Violencia de género
El (otro) drama de la violencia de género
La politización del drama de la violencia de género está derivando en otro que parecía ya superado: el que amenaza con invisibilizarla de nuevo
Málaga, Palencia y Benidorm forman el último triángulo del horror en España. Son las ciudades en las que, en apenas 24 horas, se cometieron tres crímenes machistas la semana pasada y que elevan a 31 la cifra de mujeres asesinadas por sus parejas o exparejas a lo largo de este año. Tras clasificar la estadística, escrutarla, contrastarla y compararla con periodos anteriores, llegan las inevitables conclusiones. Y, después del marcado descenso que se apreció en los años de mayor concienciación social, cuando se asumió que era un asunto que nos concernía a todos, ahora, los datos nos obligan a constatar que las oscilaciones en un sentido o en otro, con un ligero repunte o un sutil descenso, se deben, en realidad, a criterios más bien aleatorios: la violencia de género se mantiene estable en una indeseable homogeneidad.

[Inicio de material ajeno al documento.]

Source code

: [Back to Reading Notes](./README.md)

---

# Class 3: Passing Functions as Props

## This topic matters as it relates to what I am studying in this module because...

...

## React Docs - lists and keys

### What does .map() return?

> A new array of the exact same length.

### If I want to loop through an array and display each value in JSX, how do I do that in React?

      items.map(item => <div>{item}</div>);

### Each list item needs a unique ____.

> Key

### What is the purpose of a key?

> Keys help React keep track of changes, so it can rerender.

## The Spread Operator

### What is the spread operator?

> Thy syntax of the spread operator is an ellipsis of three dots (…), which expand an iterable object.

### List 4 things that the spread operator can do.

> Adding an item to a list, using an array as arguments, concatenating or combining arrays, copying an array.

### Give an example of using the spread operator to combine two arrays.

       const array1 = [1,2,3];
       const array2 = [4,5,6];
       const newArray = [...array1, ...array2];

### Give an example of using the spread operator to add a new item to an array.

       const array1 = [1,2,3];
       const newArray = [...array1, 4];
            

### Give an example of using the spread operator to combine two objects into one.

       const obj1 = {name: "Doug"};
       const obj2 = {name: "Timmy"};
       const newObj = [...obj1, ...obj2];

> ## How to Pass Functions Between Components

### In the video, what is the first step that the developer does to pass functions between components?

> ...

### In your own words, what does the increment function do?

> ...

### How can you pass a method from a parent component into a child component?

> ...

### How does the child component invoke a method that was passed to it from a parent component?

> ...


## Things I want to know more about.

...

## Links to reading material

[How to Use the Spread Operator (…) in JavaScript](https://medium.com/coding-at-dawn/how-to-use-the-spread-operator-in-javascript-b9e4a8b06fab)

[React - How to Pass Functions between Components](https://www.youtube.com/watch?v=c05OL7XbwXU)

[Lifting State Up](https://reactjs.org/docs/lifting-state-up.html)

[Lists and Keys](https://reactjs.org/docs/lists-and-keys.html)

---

La transversalidad de este tipo de agresiones a lo largo del tiempo, que alcanza a todas las edades, clases sociales e incluso países (siempre han sorprendido las elevadas tasas en los estados nórdicos europeos), esa persistencia, es una de sus principales características que, si bien representa su lado más perverso, también ha permitido su estudio en profundidad para intentar abordarlo del modo más correcto. Del tratamiento más primitivo (el Código Penal español, por ejemplo, contemplaba el derecho del marido a matar a la esposa adúltera hasta 1963), se pasó a la constatación de que existían unos delitos específicos contra las mujeres y en 1979 las Naciones Unidas aprobaron la Convención sobre la eliminación de todas las formas de discriminación, que derivaría en 1993 en la resolución que incluye la emblemática «Declaración sobre la eliminación de la violencia contra la mujer». Una sucesión de mejoras que se antojaba imparable hasta que la cadena evolutiva quedó atascada y se rescataron del olvido peligrosas tentaciones negacionistas.
Y, a ese rechazo a asumir unos hechos (incomprensiblemente extendido), se suma, en el otro extremo, el perfil de quienes utilizan los crímenes machistas como rehenes de sus ideas y sus enfoques particulares. Canibalizados por supuestos defensores de la igualdad, han terminado por transformarse en cuestiones casi tóxicas o incluso tabú. Los tres casos más recientes apenas han encontrado el suficiente eco social, relegados a sucesos que quedan atrapados entre el negacionismo y la ideologización extrema. Al final, la politización del drama de la violencia de género está derivando en otro que parecía ya superado: el que amenaza con invisibilizarla de nuevo.